Global markets and specifically the European markets were relieved of their anxiety thanks to a smoothly executed rescue of Spain’s struggling Banco Popular.
Spain’s biggest bank Santander absorbed Popular for a nominal one euro. As the morning wore on the success of the process pushed shares in many major banks higher, supporting a recovery for Madrid’s stock market and fending off this week’s broadly weaker mood.
Analysis say that while the absorption and the subsequent effect on the markets are a huge positive, it also underlines the risks to growth, banking and government debt burdens that are likely to delay a major switch in language and policy direction by the European Central Bank at its meeting on Thursday.

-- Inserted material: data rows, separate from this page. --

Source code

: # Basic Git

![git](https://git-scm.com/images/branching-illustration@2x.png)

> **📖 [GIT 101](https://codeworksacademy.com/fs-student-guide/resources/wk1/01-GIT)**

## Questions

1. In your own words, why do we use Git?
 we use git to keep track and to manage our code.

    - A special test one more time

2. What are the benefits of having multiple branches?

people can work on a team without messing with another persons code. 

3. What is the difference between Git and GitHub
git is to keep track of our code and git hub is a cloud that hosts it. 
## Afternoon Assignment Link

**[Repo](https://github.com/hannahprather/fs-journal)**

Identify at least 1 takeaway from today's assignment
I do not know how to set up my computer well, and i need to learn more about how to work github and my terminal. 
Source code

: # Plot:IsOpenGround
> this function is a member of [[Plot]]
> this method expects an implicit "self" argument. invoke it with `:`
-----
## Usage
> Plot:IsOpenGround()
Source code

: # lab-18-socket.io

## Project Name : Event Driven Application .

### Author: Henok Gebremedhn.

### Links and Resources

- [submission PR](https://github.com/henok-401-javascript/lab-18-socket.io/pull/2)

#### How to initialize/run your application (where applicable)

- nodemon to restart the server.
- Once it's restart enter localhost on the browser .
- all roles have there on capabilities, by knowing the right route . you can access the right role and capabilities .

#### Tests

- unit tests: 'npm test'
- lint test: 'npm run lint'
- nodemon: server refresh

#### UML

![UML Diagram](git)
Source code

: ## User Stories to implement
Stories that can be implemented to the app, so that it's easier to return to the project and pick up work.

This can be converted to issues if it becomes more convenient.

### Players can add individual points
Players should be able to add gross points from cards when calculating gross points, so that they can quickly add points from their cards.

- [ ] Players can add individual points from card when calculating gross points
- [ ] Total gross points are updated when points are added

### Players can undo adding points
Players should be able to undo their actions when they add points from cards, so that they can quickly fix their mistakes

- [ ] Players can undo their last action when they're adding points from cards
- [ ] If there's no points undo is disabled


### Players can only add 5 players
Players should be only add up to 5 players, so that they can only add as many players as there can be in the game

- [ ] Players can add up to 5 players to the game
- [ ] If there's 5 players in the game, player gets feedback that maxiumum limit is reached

This in turn has kept the euro in check this week and it was down 0.15 per cent against the dollar in morning trade in Europe.
“Maybe tomorrow’s ECB meeting sees nothing but platitudes and disappoints a market that is getting ahead of itself,” said Societe Generale analyst Kit Juckes, “But (for us) that would be a huge euro buying opportunity, because ECB normalisation IS coming. And when it does, the euro simply won’t be able to sustain undervalued levels for long.”
European blue chip shares had risen by 0.1-0.2 percent by 0850 GMT and Madrid’s IBEX recovered from early losses to trade flat on the day. European banking shares rose 1.2 percent. Oil prices, however, were again almost 1 percent lower and the flood of money into the perceived security of Japan’s yen this week continued. It was up another 0.2 percent at 109.17 yen per dollar – a 7-week high. The greenback has lost more than 1 percent so far this week, pressured by a sharp drop in U.S. Treasury yields to seven-month lows.